6. The article of claim 5 wherein;
said closeable fill spout includes a lid,
and means for producing an indication on said lid that the article should
be replaced.
7. The article of claim 6 wherein said means is time responsive means.
8. The article of claim 7 wherein said time responsive means is a
micro-encapsulated chemical for producing said indication.
9. The article of claim 5 wherein said second water absorbing material is
electrically conductive over the surface of said layer.

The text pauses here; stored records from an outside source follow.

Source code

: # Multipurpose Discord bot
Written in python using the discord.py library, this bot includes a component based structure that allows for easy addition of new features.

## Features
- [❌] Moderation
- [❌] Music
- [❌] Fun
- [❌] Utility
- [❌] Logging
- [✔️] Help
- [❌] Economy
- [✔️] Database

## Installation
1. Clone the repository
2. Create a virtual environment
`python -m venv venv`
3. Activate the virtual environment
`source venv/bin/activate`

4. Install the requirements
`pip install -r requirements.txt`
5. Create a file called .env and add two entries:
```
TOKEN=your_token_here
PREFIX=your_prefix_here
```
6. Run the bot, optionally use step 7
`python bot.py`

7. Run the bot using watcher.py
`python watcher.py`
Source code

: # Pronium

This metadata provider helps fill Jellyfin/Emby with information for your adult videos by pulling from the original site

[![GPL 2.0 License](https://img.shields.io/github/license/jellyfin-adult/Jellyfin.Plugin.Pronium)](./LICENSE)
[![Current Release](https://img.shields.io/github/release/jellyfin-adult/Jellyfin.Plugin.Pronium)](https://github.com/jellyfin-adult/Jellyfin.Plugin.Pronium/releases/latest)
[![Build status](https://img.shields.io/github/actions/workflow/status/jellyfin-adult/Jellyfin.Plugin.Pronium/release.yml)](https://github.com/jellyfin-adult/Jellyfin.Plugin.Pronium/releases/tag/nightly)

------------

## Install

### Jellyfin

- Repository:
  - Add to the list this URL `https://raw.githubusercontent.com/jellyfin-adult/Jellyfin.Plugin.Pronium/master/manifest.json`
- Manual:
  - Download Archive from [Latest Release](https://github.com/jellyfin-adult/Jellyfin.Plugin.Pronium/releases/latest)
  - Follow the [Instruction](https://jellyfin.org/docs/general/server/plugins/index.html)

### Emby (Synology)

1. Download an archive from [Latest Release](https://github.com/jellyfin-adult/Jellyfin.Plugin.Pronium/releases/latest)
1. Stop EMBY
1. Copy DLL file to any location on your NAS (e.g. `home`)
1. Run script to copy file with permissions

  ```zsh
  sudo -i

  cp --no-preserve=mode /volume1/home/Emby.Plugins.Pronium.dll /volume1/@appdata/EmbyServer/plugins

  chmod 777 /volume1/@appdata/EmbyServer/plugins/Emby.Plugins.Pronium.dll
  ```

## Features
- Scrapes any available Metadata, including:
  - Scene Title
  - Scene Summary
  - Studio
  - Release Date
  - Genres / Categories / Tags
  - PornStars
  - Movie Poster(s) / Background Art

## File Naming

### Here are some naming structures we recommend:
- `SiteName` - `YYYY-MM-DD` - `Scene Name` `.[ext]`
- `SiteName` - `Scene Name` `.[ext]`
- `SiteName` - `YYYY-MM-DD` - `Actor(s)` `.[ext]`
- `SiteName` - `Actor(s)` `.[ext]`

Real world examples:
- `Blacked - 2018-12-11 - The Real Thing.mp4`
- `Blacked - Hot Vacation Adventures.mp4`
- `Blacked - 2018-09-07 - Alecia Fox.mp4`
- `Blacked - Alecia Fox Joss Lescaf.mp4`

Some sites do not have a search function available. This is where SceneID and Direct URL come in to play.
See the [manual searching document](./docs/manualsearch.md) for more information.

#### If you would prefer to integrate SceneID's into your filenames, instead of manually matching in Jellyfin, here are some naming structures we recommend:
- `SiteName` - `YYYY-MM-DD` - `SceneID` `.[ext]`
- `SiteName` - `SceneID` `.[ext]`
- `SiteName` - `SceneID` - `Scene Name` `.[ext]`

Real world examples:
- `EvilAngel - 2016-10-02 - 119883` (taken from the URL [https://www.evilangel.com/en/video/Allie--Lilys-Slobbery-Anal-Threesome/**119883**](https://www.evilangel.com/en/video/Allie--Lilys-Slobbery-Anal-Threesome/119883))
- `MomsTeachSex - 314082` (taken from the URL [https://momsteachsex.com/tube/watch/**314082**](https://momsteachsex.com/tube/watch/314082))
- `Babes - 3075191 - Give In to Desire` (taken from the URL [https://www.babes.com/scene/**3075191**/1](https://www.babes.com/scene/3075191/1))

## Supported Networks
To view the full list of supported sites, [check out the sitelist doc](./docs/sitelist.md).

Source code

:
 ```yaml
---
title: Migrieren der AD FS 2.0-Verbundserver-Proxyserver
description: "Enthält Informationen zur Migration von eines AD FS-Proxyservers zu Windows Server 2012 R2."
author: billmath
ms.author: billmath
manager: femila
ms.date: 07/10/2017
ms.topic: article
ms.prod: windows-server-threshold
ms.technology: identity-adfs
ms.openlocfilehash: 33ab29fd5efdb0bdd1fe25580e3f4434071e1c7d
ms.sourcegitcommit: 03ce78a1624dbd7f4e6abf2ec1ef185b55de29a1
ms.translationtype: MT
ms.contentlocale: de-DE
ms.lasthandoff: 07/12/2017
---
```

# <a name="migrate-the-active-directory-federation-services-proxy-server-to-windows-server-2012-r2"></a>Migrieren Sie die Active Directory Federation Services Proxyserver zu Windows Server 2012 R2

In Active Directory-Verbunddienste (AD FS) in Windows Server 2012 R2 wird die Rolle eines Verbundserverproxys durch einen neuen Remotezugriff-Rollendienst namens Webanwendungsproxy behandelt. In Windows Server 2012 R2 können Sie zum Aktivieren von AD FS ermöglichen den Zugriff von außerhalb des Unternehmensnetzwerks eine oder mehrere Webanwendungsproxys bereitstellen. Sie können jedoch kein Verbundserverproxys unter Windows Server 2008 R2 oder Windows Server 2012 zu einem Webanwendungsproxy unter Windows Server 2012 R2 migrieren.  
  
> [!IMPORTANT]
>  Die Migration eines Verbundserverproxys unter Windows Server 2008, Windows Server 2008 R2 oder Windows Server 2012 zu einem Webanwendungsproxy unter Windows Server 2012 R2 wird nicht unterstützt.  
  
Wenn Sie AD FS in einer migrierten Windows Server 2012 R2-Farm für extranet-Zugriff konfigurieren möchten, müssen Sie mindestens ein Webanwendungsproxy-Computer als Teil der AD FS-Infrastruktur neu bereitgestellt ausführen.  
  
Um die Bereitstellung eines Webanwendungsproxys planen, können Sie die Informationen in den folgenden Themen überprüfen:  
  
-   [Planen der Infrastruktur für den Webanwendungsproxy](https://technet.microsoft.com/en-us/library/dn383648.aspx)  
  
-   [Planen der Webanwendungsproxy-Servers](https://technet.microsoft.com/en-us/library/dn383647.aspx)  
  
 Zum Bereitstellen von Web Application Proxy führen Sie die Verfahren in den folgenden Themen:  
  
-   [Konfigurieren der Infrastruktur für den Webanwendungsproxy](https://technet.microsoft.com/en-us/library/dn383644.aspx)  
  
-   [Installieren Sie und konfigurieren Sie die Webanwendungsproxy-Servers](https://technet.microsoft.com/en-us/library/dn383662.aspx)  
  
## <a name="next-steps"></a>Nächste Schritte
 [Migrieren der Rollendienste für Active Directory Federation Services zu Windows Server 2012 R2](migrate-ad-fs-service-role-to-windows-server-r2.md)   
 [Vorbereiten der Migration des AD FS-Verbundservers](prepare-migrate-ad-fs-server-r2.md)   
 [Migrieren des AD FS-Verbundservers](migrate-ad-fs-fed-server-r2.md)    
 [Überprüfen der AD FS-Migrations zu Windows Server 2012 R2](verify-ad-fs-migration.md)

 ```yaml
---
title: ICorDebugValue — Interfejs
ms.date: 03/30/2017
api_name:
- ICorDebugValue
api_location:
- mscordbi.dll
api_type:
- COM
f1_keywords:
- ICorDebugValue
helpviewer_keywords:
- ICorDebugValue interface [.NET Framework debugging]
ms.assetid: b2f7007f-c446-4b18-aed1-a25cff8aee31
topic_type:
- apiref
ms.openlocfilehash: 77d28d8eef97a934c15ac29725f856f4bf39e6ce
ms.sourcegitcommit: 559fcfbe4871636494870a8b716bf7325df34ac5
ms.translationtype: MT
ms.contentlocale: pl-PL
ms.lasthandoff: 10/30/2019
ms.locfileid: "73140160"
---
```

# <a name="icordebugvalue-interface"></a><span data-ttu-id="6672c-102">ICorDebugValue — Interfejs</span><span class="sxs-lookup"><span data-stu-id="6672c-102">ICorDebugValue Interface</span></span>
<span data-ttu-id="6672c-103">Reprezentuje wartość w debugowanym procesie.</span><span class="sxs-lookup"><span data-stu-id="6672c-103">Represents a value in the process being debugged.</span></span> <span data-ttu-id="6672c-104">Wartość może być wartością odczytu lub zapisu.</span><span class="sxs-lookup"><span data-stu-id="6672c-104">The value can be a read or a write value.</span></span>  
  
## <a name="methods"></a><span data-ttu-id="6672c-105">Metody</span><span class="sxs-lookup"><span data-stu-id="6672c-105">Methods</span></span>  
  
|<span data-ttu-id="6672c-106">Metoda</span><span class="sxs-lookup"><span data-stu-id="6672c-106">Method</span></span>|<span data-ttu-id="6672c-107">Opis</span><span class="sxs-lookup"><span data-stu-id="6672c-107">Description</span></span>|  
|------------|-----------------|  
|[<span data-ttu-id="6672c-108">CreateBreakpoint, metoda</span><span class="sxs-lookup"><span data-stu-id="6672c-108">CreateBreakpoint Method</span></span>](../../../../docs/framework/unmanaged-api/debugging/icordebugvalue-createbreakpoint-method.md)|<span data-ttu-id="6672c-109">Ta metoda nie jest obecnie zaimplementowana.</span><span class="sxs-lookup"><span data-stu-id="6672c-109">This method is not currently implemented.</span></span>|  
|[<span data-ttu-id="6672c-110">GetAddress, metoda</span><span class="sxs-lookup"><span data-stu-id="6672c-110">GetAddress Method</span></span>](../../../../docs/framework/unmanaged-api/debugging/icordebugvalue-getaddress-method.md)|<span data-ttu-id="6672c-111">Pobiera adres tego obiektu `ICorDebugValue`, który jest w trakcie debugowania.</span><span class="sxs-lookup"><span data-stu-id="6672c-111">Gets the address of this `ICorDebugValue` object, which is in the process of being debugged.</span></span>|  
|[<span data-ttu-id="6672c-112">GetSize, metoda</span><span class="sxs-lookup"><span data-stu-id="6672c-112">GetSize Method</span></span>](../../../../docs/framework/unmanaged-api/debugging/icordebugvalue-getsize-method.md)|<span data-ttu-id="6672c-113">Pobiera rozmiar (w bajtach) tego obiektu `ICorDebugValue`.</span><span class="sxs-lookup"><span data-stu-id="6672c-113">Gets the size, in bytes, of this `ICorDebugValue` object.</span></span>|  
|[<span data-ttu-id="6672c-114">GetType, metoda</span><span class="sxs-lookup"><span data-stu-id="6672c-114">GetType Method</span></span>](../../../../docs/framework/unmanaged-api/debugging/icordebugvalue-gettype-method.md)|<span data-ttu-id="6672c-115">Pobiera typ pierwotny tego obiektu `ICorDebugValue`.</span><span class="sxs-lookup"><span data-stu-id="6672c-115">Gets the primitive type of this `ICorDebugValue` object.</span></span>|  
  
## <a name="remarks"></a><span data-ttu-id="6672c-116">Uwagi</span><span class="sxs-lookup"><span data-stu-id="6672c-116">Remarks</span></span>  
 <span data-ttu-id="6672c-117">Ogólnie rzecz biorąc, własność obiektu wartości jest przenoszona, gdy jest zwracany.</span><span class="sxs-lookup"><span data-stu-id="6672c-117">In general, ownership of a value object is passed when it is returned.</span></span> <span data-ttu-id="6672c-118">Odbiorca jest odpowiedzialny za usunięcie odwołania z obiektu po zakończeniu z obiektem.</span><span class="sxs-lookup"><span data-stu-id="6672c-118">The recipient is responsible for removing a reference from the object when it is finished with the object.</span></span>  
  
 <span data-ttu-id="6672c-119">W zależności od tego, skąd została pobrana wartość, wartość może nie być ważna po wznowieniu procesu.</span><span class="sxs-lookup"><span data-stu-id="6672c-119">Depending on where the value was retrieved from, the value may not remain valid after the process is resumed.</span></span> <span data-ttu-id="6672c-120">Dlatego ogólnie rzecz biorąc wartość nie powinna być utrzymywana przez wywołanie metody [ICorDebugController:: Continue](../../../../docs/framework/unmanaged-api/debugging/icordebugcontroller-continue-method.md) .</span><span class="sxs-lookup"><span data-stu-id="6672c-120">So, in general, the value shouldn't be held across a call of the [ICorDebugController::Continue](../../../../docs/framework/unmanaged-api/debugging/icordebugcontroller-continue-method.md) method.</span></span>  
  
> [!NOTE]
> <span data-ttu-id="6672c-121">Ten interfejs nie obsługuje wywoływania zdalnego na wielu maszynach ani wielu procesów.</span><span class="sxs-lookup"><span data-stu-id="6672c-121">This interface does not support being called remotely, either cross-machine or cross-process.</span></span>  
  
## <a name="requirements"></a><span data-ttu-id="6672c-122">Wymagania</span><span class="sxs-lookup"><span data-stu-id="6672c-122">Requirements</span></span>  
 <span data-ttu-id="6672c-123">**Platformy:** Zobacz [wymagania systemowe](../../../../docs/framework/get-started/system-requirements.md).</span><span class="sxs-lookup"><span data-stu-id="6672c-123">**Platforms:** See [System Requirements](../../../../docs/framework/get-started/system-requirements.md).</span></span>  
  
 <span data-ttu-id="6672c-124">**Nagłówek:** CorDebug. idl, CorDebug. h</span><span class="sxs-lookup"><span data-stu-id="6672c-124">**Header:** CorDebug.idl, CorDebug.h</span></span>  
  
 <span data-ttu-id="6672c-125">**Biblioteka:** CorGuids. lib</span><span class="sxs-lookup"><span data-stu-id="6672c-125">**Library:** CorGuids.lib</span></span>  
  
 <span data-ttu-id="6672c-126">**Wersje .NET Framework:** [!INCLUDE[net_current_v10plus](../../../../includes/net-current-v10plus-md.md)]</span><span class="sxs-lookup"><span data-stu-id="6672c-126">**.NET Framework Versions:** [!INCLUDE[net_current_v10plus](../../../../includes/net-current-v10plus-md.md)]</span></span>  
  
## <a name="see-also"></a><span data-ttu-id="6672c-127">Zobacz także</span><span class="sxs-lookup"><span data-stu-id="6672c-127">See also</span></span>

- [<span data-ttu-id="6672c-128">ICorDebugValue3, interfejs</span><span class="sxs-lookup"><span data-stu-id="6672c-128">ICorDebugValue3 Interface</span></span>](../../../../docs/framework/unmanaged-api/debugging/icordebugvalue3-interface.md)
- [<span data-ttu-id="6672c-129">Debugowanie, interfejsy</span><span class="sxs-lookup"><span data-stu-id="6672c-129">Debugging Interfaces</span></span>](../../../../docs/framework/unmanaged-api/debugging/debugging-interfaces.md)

10. An anti-static article for controlling build-up of static electricity
within a clothes dryer, comprising:
a bladder defining a chamber adapted to hold a volume of water, said
bladder comprising a moisture-permeable, waterproof material;
a closeable fill spout on said bladder having an opening that permits
fluidic communication with said chamber; and
a water-absorbing material contained within said bladder;
an outer covering over said waterproof material comprising a blend of
cotton and synthetic fiber and being capable of holding moisture that has
permeated through said waterproof material;
whereby, when said bladder is filled with water and inserted into a clothes
dryer, heat within the clothes dryer produces water vapor within said
bladder and permits the water vapor to permeate said material, thereby
decreasing the amount of static electricity within the clothes dryer.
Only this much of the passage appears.